The exact cause of social phobia isn’t known. It may run in families. The balance of certain chemicals in your brain may also play a role. And an embarrassing or traumatic event may trigger social phobias in some people. Sometimes, the social phobia may not appear until years after this event.

How does social phobia feel?

People with social phobia are very conscious of how others see them. In a social setting, symptoms may include:

  • Self-conscious thoughts (You may think all eyes are on you)

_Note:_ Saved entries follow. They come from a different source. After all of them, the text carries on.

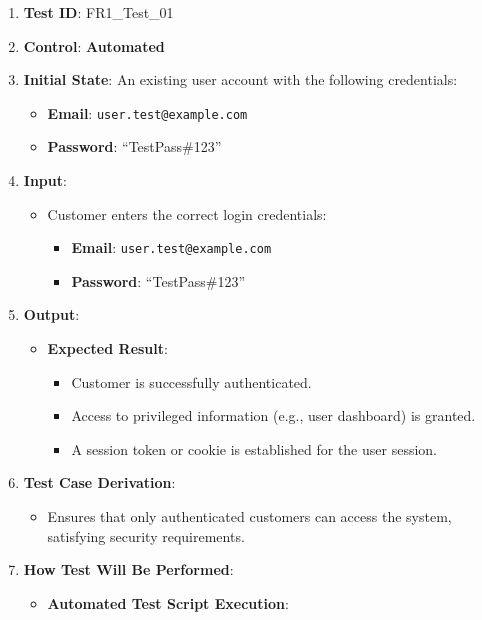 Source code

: \documentclass[12pt, titlepage]{article}
\begin{document}
\begin{enumerate}
    \item \textbf{Test ID}: FR1\_Test\_01
    \item \textbf{Control}: \textbf{Automated}
    \item \textbf{Initial State}: An existing user account with the following credentials:
    \begin{itemize}
        \item \textbf{Email}: \texttt{user.test@example.com}
        \item \textbf{Password}: ``TestPass\#123''
    \end{itemize}
    \item \textbf{Input}:
    \begin{itemize}
        \item Customer enters the correct login credentials:
        \begin{itemize}
            \item \textbf{Email}: \texttt{user.test@example.com}
            \item \textbf{Password}: ``TestPass\#123''
        \end{itemize}
    \end{itemize}
    \item \textbf{Output}:
    \begin{itemize}
        \item \textbf{Expected Result}:
        \begin{itemize}
            \item Customer is successfully authenticated.
            \item Access to privileged information (e.g., user dashboard) is granted.
            \item A session token or cookie is established for the user session.
        \end{itemize}
    \end{itemize}
    \item \textbf{Test Case Derivation}:
    \begin{itemize}
        \item Ensures that only authenticated customers can access the system, satisfying security requirements.
    \end{itemize}
    \item \textbf{How Test Will Be Performed}:
    \begin{itemize}
        \item \textbf{Automated Test Script Execution}:

\end{itemize}
\end{enumerate}
\end{document}
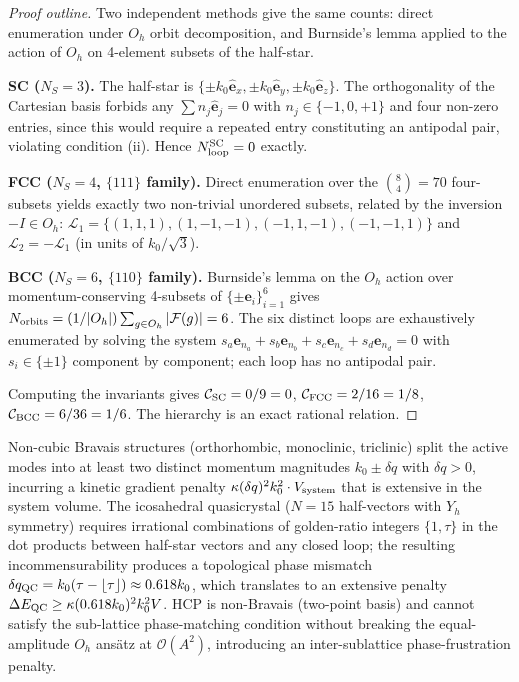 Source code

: \begin{proof}[Proof outline]
Two independent methods give the same counts: direct enumeration
under $O_h$ orbit decomposition, and Burnside's lemma applied to the
action of $O_h$ on 4-element subsets of the half-star.

\textbf{SC ($N_S = 3$).} The half-star is
$\{\pm k_0 \hat{\mathbf{e}}_x, \pm k_0 \hat{\mathbf{e}}_y, \pm k_0
\hat{\mathbf{e}}_z\}$. The orthogonality of the Cartesian basis
forbids any $\sum n_j \hat{\mathbf{e}}_j = 0$ with $n_j \in \{-1,0,+1\}$
and four non-zero entries, since this would require a repeated entry
constituting an antipodal pair, violating condition (ii). Hence
$N_{\rm loop}^{\rm SC} = 0$ exactly.

\textbf{FCC ($N_S = 4$, $\{111\}$ family).} Direct enumeration over
the $\binom{8}{4} = 70$ four-subsets yields exactly two non-trivial
unordered subsets, related by the inversion $-I \in O_h$:
$\mathcal{L}_1 = \{(1,1,1),(1,-1,-1),(-1,1,-1),(-1,-1,1)\}$ and
$\mathcal{L}_2 = -\mathcal{L}_1$ (in units of $k_0/\sqrt{3}$).

\textbf{BCC ($N_S = 6$, $\{110\}$ family).} Burnside's lemma on the
$O_h$ action over momentum-conserving 4-subsets of $\{\pm
\mathbf{e}_i\}_{i=1}^6$ gives $N_{\rm orbits} = (1/|O_h|)
\sum_{g \in O_h} |\mathcal{F}(g)| = 6$. The six distinct loops are
exhaustively enumerated by solving the system $s_a \mathbf{e}_{n_a} +
s_b \mathbf{e}_{n_b} + s_c \mathbf{e}_{n_c} + s_d \mathbf{e}_{n_d} = 0$
with $s_i \in \{\pm 1\}$ component by component; each loop has no
antipodal pair.

Computing the invariants gives $\mathcal{C}_{\rm SC} = 0/9 = 0$,
$\mathcal{C}_{\rm FCC} = 2/16 = 1/8$, $\mathcal{C}_{\rm BCC} = 6/36 = 1/6$.
The hierarchy is an exact rational relation.
\end{proof}

\begin{remark}
\label{rem:exclusion}
Non-cubic Bravais structures (orthorhombic, monoclinic, triclinic)
split the active modes into at least two distinct momentum magnitudes
$k_0 \pm \delta q$ with $\delta q > 0$, incurring a kinetic gradient
penalty $\kappa(\delta q)^2 k_0^2 \cdot V_{\rm system}$ that is
extensive in the system volume. The icosahedral quasicrystal
($N = 15$ half-vectors with $Y_h$ symmetry) requires irrational
combinations of golden-ratio integers $\{1,\tau\}$ in the dot products
between half-star vectors and any closed loop; the resulting
incommensurability produces a topological phase mismatch
$\delta q_{\rm QC} = k_0 (\tau - \lfloor \tau \rfloor) \approx 0.618
k_0$, which translates to an extensive penalty $\Delta E_{\rm QC}
\geq \kappa (0.618 k_0)^2 k_0^2 V$. HCP is non-Bravais (two-point
basis) and cannot satisfy the sub-lattice phase-matching condition
without breaking the equal-amplitude $O_h$ ans\"atz at
$\mathcal{O}(A^2)$, introducing an inter-sublattice phase-frustration
penalty.
\end{remark}

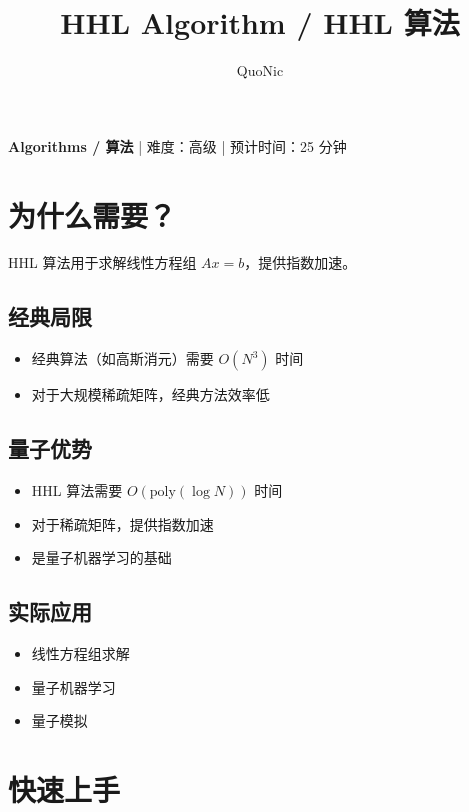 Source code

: \documentclass[12pt,a4paper]{article}
\title{HHL Algorithm / HHL 算法}
\author{QuoNic}
\date{}
\begin{document}
\maketitle

\begin{center}
\textbf{Algorithms / 算法} | 难度：高级 | 预计时间：25 分钟
\end{center}

\tableofcontents
\newpage

\section{为什么需要？}

HHL 算法用于求解线性方程组 $Ax=b$，提供指数加速。

\subsection{经典局限}
\begin{itemize}
  \item 经典算法（如高斯消元）需要 $O(N^3)$ 时间
  \item 对于大规模稀疏矩阵，经典方法效率低
\end{itemize}

\subsection{量子优势}
\begin{itemize}
  \item HHL 算法需要 $O(\text{poly}(\log N))$ 时间
  \item 对于稀疏矩阵，提供指数加速
  \item 是量子机器学习的基础
\end{itemize}

\subsection{实际应用}
\begin{itemize}
  \item 线性方程组求解
  \item 量子机器学习
  \item 量子模拟
\end{itemize}

\section{快速上手}
\end{document}
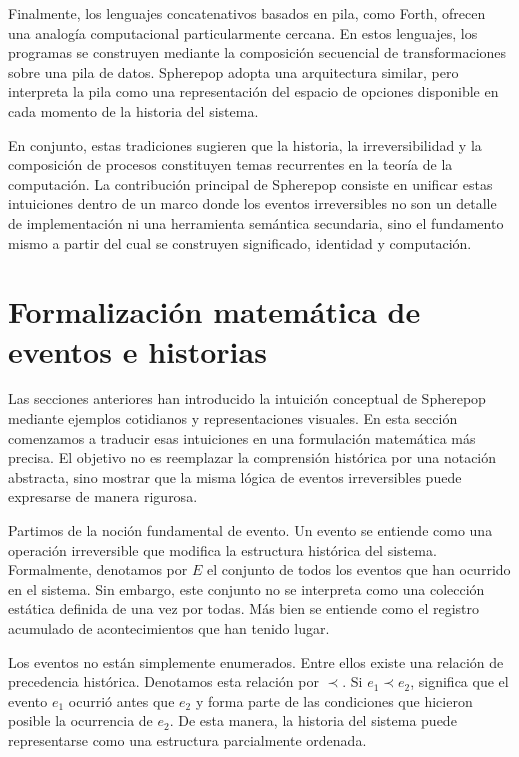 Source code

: \documentclass[12pt]{article}
\begin{document}
Finalmente, los lenguajes concatenativos basados en pila, como Forth, ofrecen una analogía computacional particularmente cercana. En estos lenguajes, los programas se construyen mediante la composición secuencial de transformaciones sobre una pila de datos. Spherepop adopta una arquitectura similar, pero interpreta la pila como una representación del espacio de opciones disponible en cada momento de la historia del sistema.

En conjunto, estas tradiciones sugieren que la historia, la irreversibilidad y la composición de procesos constituyen temas recurrentes en la teoría de la computación. La contribución principal de Spherepop consiste en unificar estas intuiciones dentro de un marco donde los eventos irreversibles no son un detalle de implementación ni una herramienta semántica secundaria, sino el fundamento mismo a partir del cual se construyen significado, identidad y computación.

\section{Formalización matemática de eventos e historias}

Las secciones anteriores han introducido la intuición conceptual de Spherepop mediante ejemplos cotidianos y representaciones visuales. En esta sección comenzamos a traducir esas intuiciones en una formulación matemática más precisa. El objetivo no es reemplazar la comprensión histórica por una notación abstracta, sino mostrar que la misma lógica de eventos irreversibles puede expresarse de manera rigurosa.

Partimos de la noción fundamental de evento. Un evento se entiende como una operación irreversible que modifica la estructura histórica del sistema. Formalmente, denotamos por \(E\) el conjunto de todos los eventos que han ocurrido en el sistema. Sin embargo, este conjunto no se interpreta como una colección estática definida de una vez por todas. Más bien se entiende como el registro acumulado de acontecimientos que han tenido lugar.

Los eventos no están simplemente enumerados. Entre ellos existe una relación de precedencia histórica. Denotamos esta relación por \( \prec \). Si \(e_1 \prec e_2\), significa que el evento \(e_1\) ocurrió antes que \(e_2\) y forma parte de las condiciones que hicieron posible la ocurrencia de \(e_2\). De esta manera, la historia del sistema puede representarse como una estructura parcialmente ordenada.
\end{document}
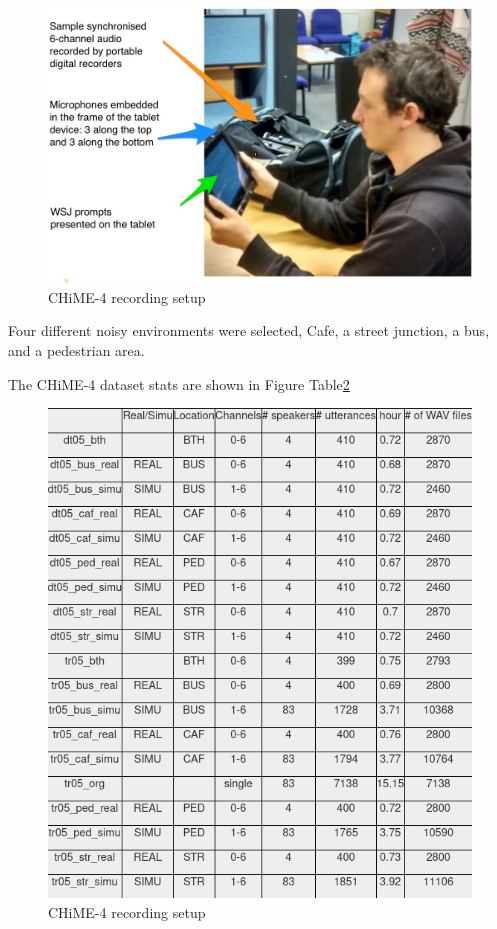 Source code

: \begin{figure}[H]
    \centering
    \includegraphics[width=0.75\linewidth]{Datasets/images/chime4_rec_device}
    \caption{CHiME-4 recording setup}\label{fig:chime4_rec_device}
\end{figure}

Four different noisy environments were selected, Cafe, a street junction, a bus, and a pedestrian area.

The CHiME-4 dataset stats are shown in Figure Table\;\ref{fig:chime4_stats}

\begin{figure}[H]
    \centering
    \includegraphics[width=0.75\linewidth]{Datasets/images/chime4_stats}
    \caption{CHiME-4 recording setup}\label{fig:chime4_stats}
\end{figure}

  • Shakiness, nervousness, or a trembling voice

  • Sweating and blushing

  • An increased heartbeat

  • Shortness of breath

  • A headache or stomachache

  • Muscle tension

  • A dry mouth

Getting help

Asking for help may be very hard for you, but the effort will be worth it. Certain medicines may lessen your symptoms. And behavioral therapy may help you conquer your fears. This involves working with your therapist to learn how to relax when you feel anxious. Educate yourself about social phobias and keep track of helpful online resources and books you can use during stressful periods. You may also want to try stress management techniques such as meditation, and consider online or in person support groups. You’ll also slowly start to confront your fears. At first, you may just think about the situations that scare you. Later, you may face them in person. For instance, you might start by giving a speech in front of one friend, and then gradually in front of larger groups. With each step, you’ll become less afraid.